Karen Patton Alexander (born circa 1965 in New Jersey) is an American fashion model. Alexander worked with many of fashion's top designers and magazine editors in a career that spanned over two decades.

==Career==
Alexander began her career when she was sixteen years old, after visiting multiple modeling agencies in New York. She tried to sign with Eileen Ford, John Casablancas, and Bethann Hardison, but was seen as "unphotogenic," not "commercial" enough, or too "commercial" by each of them respectively. She eventually signed with Legends Agency.

Alexander is most known for her modeling during the late eighties and early nineties. During her career, she was featured on the covers of Vogue, Harpers Bazaar, Elle, Mademoiselle, Glamour, and Mirabella and worked on campaigns for Cover Girl, Tiffany & Co, and Chanel's Allure. She also worked with the top photographers of her time such as Steven Meisel, Patrick Demarchelier, Gilles Bensimon, and Peter Lindbergh. Alexander reached the peak of her career when she was featured in the 1988 and 1989 Sports Illustrated Swimsuit Issues and in Herb Ritts' Pirelli Calendar. She was then featured in People magazine's "50 Most Beautiful People." Despite her success, she told People that she had never felt she was pretty until she was pregnant. In the 1990 interview, she told them, "Until I was pregnant I felt like an impostor waiting to be found out."
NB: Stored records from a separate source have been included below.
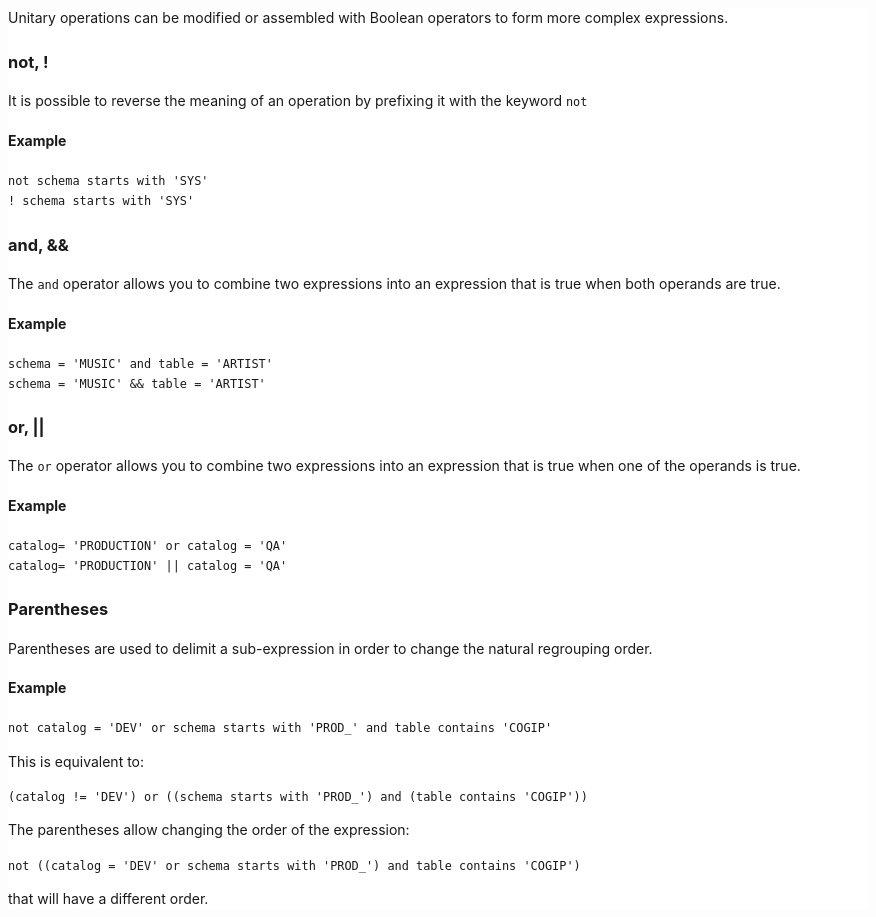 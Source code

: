 Unitary operations can be modified or assembled with Boolean operators to form more complex expressions.

### not, !

It is possible to reverse the meaning of an operation by prefixing it with the keyword `not`

#### Example

```
not schema starts with 'SYS'
! schema starts with 'SYS'
```

### and, &&

The `and` operator allows you to combine two expressions into an expression that is true when both operands are true.

#### Example

```
schema = 'MUSIC' and table = 'ARTIST'
schema = 'MUSIC' && table = 'ARTIST'
```

### or, ||

The `or` operator allows you to combine two expressions into an expression that is true when one of the operands is true.

#### Example

```
catalog= 'PRODUCTION' or catalog = 'QA'
catalog= 'PRODUCTION' || catalog = 'QA'
```

### Parentheses

Parentheses are used to delimit a sub-expression in order to change the natural regrouping order.

#### Example

`not catalog = 'DEV' or schema starts with 'PROD_' and table contains 'COGIP'`

This is equivalent to:

`(catalog != 'DEV') or ((schema starts with 'PROD_') and (table contains 'COGIP'))`

The parentheses allow changing the order of the expression:

`not ((catalog = 'DEV' or schema starts with 'PROD_') and table contains 'COGIP')`

that will have a different order. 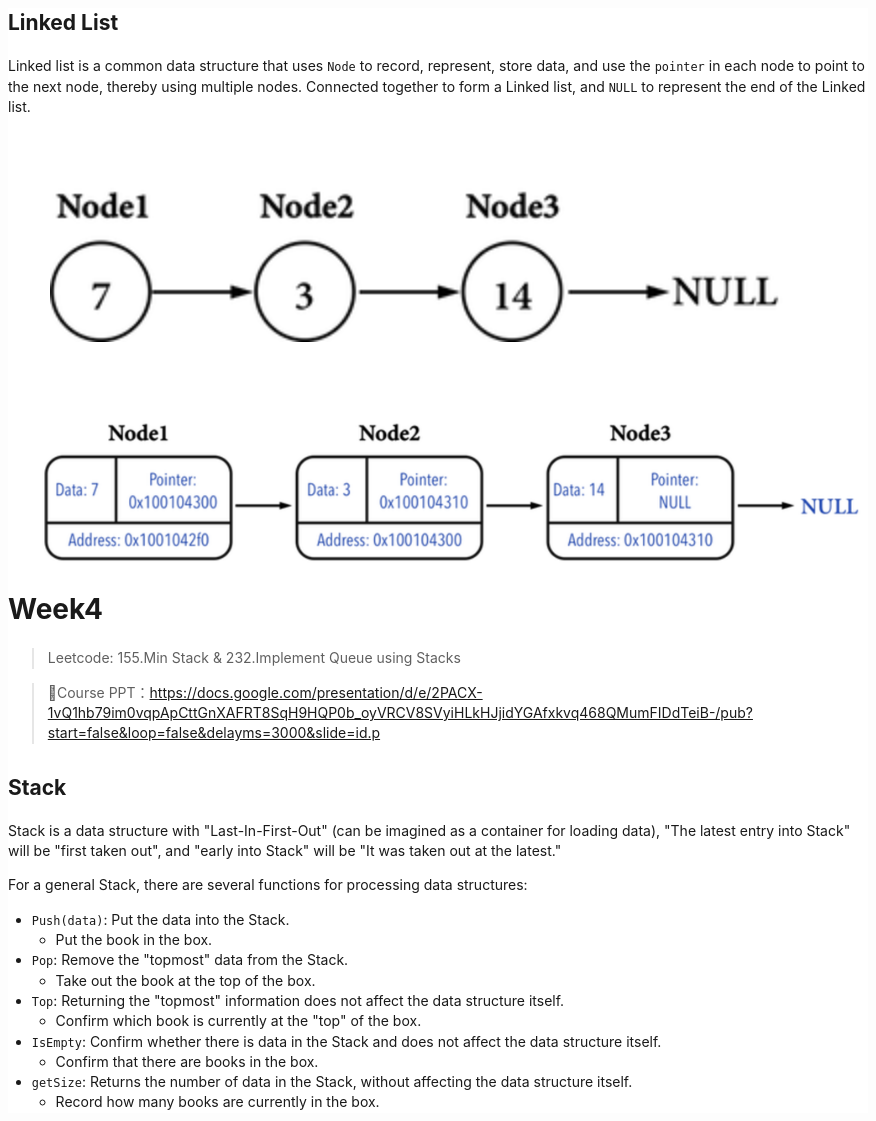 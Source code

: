 Linked List
------
Linked list is a common data structure that uses `Node` to record, represent, store data, and use the `pointer` in each node to point to the next node, thereby using multiple nodes. Connected together to form a Linked list, and `NULL` to represent the end of the Linked list.

![](https://github.com/Maddiezheng/MyLearningNote/blob/master/Data%20Structures%20and%20Algorithms/Picture/linked%20list1.png)
![](https://github.com/Maddiezheng/MyLearningNote/blob/master/Data%20Structures%20and%20Algorithms/Picture/linked%20list2.png)
Week4
=====
> Leetcode: 155.Min Stack & 232.Implement Queue using Stacks 

> 🔗Course PPT：https://docs.google.com/presentation/d/e/2PACX-1vQ1hb79im0vqpApCttGnXAFRT8SqH9HQP0b_oyVRCV8SVyiHLkHJjidYGAfxkvq468QMumFIDdTeiB-/pub?start=false&loop=false&delayms=3000&slide=id.p

Stack
-----
Stack is a data structure with "Last-In-First-Out" (can be imagined as a container for loading data), "The latest entry into Stack" will be "first taken out", and "early into Stack" will be "It was taken out at the latest."

For a general Stack, there are several functions for processing data structures:
* `Push(data)`: Put the data into the Stack.
  * Put the book in the box. 
* `Pop`: Remove the "topmost" data from the Stack.
  * Take out the book at the top of the box.
* `Top`: Returning the "topmost" information does not affect the data structure itself.
  * Confirm which book is currently at the "top" of the box.
* `IsEmpty`: Confirm whether there is data in the Stack and does not affect the data structure itself.
  * Confirm that there are books in the box.
* `getSize`: Returns the number of data in the Stack, without affecting the data structure itself.
  * Record how many books are currently in the box.
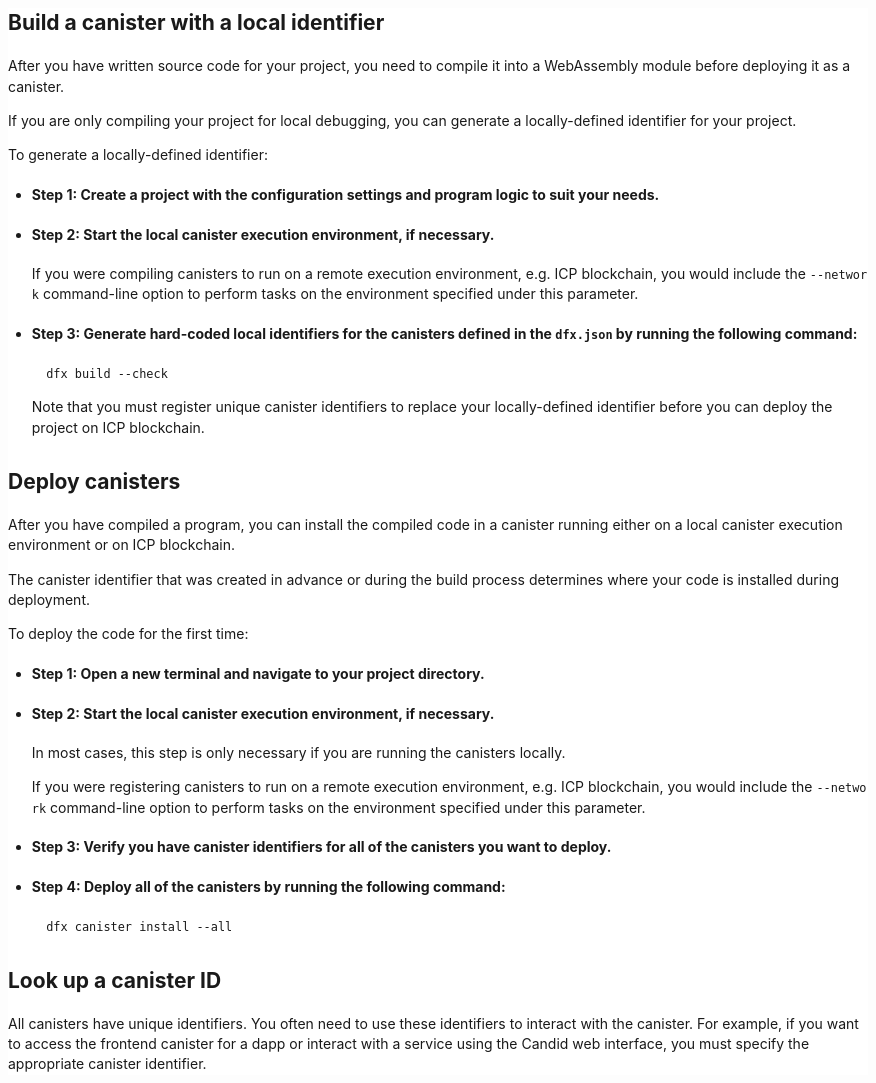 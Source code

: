 ## Build a canister with a local identifier

After you have written source code for your project, you need to compile it into a WebAssembly module before deploying it as a canister.

If you are only compiling your project for local debugging, you can generate a locally-defined identifier for your project.

To generate a locally-defined identifier:

- #### Step 1:  Create a project with the configuration settings and program logic to suit your needs.

- #### Step 2:  Start the local canister execution environment, if necessary.

    If you were compiling canisters to run on a remote execution environment, e.g. ICP blockchain, you would include the `--network` command-line option to perform tasks on the environment specified under this parameter.

- #### Step 3:  Generate hard-coded local identifiers for the canisters defined in the `dfx.json` by running the following command:

        dfx build --check

    Note that you must register unique canister identifiers to replace your locally-defined identifier before you can deploy the project on ICP blockchain.

## Deploy canisters

After you have compiled a program, you can install the compiled code in a canister running either on a local canister execution environment or on ICP blockchain.

The canister identifier that was created in advance or during the build process determines where your code is installed during deployment.

To deploy the code for the first time:

- #### Step 1:  Open a new terminal and navigate to your project directory.

- #### Step 2:  Start the local canister execution environment, if necessary.

    In most cases, this step is only necessary if you are running the canisters locally.

    If you were registering canisters to run on a remote execution environment, e.g. ICP blockchain, you would include the `--network` command-line option to perform tasks on the environment specified under this parameter.

- #### Step 3:  Verify you have canister identifiers for all of the canisters you want to deploy.

- #### Step 4:  Deploy all of the canisters by running the following command:

        dfx canister install --all

## Look up a canister ID

All canisters have unique identifiers. You often need to use these identifiers to interact with the canister. For example, if you want to access the frontend canister for a dapp or interact with a service using the Candid web interface, you must specify the appropriate canister identifier.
Although she is known to have broken barriers for models of color, being one of the first to be featured in a Sports Illustrated swimsuit edition, she has been the victim of racism throughout her career. She told Vogue during an interview in 1991, "I really don't have the same modeling options of, say, Cindy Crawford or Christy Turlington - although I don't mean to single them out. My agency will say, 'Oh, they aren't using a black girl.'"

As an actress, Alexander is most known for her appearance in the 1995 film Bad Boys.

In 2016, Alexander signed with IMG Models and fronted a L’Oréal campaign.

==Personal life==
Alexander was previously married to producer Adam Kidron, with whom she has two daughters. She is now married to American screenwriter Kurt Olaf Johnstad, and has three daughters. Alexander is a member of a group that works to end gun violence.